Le 27 avril 1915 une formidable explosion se produit à proximité du Château de Compiègne et un éclat de plusieurs centaines de grammes, broyant tout sur son passage, est retrouvé dans le cabinet de travail de l'Empereur Napoléon III. Il provient d'un obus de 380 parti de la pièce de Coucy. Quatre mois plus tard, jour pour jour, le 27 août 1915, un projectile de 380, provenant toujours du canon de Coucy, tombe dans le parc et explose. On retrouvera également un gros éclat et il ne fait aucun doute qu'il s'agit bien d'un obus de 380. On peut voir encore maintenant ces deux éclats d'obus dans la salle d'attente des visites guidées du château.(ndlr : ces éclats ne sont plus visibles aujourd'hui)

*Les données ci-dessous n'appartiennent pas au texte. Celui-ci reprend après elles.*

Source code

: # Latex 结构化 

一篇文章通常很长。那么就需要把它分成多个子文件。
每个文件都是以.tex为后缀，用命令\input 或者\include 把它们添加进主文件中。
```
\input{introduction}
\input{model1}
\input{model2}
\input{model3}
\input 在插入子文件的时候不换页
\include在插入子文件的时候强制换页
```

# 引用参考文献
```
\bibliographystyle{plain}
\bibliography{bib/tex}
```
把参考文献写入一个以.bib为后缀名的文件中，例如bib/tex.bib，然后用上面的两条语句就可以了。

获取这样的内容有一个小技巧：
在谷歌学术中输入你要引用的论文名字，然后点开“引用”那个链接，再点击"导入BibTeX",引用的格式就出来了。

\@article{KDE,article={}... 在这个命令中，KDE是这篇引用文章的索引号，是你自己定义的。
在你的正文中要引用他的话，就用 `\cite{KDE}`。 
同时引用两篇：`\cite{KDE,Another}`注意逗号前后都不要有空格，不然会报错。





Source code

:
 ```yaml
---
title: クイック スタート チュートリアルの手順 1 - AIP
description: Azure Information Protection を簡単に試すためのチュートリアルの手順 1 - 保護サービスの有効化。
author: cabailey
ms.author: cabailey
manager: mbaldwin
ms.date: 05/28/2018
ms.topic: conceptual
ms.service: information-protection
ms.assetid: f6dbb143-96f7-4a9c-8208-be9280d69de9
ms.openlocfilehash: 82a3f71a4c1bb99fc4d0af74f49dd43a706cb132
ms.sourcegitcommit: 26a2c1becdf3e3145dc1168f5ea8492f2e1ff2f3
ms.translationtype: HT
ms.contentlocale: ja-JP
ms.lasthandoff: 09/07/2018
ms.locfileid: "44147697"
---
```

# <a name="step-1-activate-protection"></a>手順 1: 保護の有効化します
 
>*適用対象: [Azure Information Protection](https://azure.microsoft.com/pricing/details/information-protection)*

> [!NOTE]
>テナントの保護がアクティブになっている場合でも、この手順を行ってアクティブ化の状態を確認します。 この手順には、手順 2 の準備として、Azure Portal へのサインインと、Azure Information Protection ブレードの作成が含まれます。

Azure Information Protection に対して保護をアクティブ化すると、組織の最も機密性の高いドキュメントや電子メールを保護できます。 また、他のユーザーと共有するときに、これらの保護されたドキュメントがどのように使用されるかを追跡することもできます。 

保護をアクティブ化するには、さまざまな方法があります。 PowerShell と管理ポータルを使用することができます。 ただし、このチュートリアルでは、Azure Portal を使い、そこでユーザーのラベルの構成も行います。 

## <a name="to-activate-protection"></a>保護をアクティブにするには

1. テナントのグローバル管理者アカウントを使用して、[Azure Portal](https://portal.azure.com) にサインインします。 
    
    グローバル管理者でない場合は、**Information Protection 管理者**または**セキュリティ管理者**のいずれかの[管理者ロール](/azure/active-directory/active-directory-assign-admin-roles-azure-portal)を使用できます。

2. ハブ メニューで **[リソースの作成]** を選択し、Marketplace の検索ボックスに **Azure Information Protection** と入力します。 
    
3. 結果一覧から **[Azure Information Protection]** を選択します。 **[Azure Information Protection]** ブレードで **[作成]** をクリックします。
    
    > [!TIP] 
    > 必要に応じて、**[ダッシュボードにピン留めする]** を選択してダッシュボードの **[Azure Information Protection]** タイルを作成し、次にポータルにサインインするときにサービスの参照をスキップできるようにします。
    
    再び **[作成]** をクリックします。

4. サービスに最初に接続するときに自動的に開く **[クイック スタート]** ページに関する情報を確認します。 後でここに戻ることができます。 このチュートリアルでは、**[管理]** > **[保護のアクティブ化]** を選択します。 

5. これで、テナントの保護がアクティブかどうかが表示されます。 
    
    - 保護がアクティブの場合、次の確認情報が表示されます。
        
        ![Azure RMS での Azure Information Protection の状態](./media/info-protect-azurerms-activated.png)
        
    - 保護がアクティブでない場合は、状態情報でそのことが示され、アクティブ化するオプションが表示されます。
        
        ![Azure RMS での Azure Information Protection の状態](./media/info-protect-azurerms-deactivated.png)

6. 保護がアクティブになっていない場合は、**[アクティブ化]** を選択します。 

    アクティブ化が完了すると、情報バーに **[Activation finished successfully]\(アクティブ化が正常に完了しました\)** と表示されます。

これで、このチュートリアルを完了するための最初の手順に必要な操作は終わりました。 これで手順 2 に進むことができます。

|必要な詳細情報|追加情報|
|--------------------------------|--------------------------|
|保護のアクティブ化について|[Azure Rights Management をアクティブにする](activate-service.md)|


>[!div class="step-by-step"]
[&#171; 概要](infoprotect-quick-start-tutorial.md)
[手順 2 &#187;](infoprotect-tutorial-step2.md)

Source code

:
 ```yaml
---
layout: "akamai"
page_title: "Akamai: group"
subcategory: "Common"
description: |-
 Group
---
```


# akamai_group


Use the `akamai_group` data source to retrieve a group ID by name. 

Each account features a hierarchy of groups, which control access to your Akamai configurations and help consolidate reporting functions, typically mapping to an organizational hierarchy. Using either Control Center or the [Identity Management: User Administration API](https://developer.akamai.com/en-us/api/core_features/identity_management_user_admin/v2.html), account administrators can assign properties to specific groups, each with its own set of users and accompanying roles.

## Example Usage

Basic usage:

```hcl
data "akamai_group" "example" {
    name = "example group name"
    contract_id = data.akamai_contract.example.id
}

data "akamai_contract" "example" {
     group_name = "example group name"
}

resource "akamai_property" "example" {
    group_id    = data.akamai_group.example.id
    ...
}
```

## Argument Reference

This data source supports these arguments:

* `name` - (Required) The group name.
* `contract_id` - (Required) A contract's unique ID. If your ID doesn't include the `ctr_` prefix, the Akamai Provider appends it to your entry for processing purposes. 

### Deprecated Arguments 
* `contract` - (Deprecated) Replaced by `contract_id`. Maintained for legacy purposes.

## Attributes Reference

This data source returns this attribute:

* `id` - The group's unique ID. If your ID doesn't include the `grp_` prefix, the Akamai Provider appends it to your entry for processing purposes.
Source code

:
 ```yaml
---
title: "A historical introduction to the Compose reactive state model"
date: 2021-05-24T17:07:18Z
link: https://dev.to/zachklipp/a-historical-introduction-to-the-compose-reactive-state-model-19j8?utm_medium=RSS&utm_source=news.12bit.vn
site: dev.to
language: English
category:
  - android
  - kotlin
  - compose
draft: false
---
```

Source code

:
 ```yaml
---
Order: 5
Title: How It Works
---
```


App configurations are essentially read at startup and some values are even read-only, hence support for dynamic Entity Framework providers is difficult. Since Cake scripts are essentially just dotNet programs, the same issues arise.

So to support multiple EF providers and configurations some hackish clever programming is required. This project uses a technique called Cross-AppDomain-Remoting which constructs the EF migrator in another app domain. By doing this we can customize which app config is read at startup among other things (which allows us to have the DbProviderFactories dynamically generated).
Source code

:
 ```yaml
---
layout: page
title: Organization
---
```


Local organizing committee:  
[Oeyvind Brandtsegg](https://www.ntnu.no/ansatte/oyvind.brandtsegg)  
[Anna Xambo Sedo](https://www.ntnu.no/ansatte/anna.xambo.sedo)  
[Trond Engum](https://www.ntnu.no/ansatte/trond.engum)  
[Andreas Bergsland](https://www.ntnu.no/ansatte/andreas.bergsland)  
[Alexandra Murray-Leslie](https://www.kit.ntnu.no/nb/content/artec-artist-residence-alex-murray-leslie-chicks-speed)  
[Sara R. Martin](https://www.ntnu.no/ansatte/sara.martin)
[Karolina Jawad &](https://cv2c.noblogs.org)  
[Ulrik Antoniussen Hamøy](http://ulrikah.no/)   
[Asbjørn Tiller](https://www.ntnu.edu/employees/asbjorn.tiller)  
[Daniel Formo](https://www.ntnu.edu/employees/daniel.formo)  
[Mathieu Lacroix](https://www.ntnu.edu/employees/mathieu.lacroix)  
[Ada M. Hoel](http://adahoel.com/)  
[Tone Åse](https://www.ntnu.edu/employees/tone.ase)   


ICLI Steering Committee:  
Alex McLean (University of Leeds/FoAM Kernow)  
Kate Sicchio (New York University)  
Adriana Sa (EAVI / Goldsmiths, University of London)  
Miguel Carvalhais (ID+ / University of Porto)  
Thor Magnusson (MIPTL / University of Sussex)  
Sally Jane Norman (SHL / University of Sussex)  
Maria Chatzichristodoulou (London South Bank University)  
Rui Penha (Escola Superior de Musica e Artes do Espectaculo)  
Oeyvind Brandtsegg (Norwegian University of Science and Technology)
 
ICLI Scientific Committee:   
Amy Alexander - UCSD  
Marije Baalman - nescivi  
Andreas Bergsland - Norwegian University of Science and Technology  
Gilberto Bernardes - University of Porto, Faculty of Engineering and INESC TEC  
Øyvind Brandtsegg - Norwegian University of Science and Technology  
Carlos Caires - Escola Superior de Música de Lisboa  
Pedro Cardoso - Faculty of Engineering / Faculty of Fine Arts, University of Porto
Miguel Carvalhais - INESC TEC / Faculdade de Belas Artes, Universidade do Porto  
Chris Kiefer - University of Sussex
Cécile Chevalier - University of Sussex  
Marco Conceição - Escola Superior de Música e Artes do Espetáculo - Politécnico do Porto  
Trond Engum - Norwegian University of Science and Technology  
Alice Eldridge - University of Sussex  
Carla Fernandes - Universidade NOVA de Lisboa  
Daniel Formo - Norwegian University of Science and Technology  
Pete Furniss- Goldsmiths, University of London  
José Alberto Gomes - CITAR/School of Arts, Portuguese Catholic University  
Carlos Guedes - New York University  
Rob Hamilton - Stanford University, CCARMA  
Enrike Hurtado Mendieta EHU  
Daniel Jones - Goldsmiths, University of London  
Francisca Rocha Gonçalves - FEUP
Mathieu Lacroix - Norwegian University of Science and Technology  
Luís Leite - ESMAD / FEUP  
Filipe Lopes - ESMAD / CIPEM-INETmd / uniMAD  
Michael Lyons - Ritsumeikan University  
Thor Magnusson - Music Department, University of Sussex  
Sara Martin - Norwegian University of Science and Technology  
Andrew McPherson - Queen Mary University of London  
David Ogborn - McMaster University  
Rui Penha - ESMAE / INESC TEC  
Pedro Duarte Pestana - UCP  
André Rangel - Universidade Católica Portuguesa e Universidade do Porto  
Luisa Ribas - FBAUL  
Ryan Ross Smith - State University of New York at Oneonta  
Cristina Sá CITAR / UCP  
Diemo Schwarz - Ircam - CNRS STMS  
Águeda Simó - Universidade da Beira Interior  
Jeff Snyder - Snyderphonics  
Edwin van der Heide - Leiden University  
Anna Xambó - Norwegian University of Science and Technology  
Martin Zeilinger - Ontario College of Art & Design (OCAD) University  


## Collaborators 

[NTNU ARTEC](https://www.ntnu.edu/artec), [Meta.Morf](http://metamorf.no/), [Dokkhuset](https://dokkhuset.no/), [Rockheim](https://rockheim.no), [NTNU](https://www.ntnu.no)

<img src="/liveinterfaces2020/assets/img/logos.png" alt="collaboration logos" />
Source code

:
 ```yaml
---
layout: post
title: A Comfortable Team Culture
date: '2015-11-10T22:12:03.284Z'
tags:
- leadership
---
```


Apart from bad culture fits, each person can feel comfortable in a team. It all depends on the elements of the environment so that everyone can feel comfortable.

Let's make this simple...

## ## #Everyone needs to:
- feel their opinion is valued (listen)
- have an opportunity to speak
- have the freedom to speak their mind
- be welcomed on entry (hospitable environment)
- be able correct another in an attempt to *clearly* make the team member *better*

Mais dans l'intervalle de ces quatre mois, le gros canon aura eu un autre objectif, et l'on trouve un récit de ce tir dans une lettre que notre futur grand " as " de la chasse, Georges Guynemer, alors caporal pilote à l'escadrille de reconnaissance M.S. 3, écrivait à sa mère. Sur son biplan, le 17 juin 1915, il décolle avec un observateur du terrain de Vauciennes, près de Villers-Cotterêts, pour une reconnaissance au-dessus de Chauny, Tergnier, Laon, Coucy et Soissons. De Coucy à Chauny, et surtout aux alentours de Coucy, l'observateur de Guynemer compte 500 obus tirés contre leur avion. Les Allemands tiennent vraiment à éloigner - ou à abattre - ce curieux. Dans la soirée on apprend à Guynemer qu'une pièce à longue portée, cachée dans un bois, près de Coucy-le-Château, a bombardé Villers-Cotterêts. Le lendemain 18 juin, avant de partir en mission, il écrit à sa mère: "L'ennemi a bombardé Villers-Cotterêts avec une pièce à longue portée qu'il s'agit de repérer ". Cette fois il emmène, comme observateur au-dessus de Coucy, le lieutenant Colcomb. Dans le ciel, alors que le château tout blanc se découpe merveilleusement, un tir violent de défense contre avions les accueille. Cinq fois le biplan est atteint par des éclats mais personne n'est blessé et le retour au terrain de Vauciennes s'effectuer sans encombre. C'est aussi dans cette région que Georges Guynemer obtient la première de ses cinquante-trois victoires aériennes. Le 19 juillet 1915, Guynemer et son observateur Guerner , s'envolent car on signale un avion allemand dans le ciel de Coeuvres. Il le rejoint et ne peut engager le combat, le biplan " Aviatik " s'enfuit vers Laon. Mais dans le ciel de Coucy-Ie-Château il rejoint un autre " Aviatik " qui se dirige, à une altitude de 3 200 mètres, vers Soissons. Le combat s'engage et dure dix minutes. Le pilote allemand est atteint en même temps que son appareil. Le biplan " Aviatik " tombe en flammes et s'écrase près de Soissons. L'avion de Guynemer a aussi été atteint. Il ne peut rentrer directement à sa base de Vauciennes et il est obligé de se poser en catastrophe à Septmonts dans la cour d'une ferme. . . sur le tas de fumier.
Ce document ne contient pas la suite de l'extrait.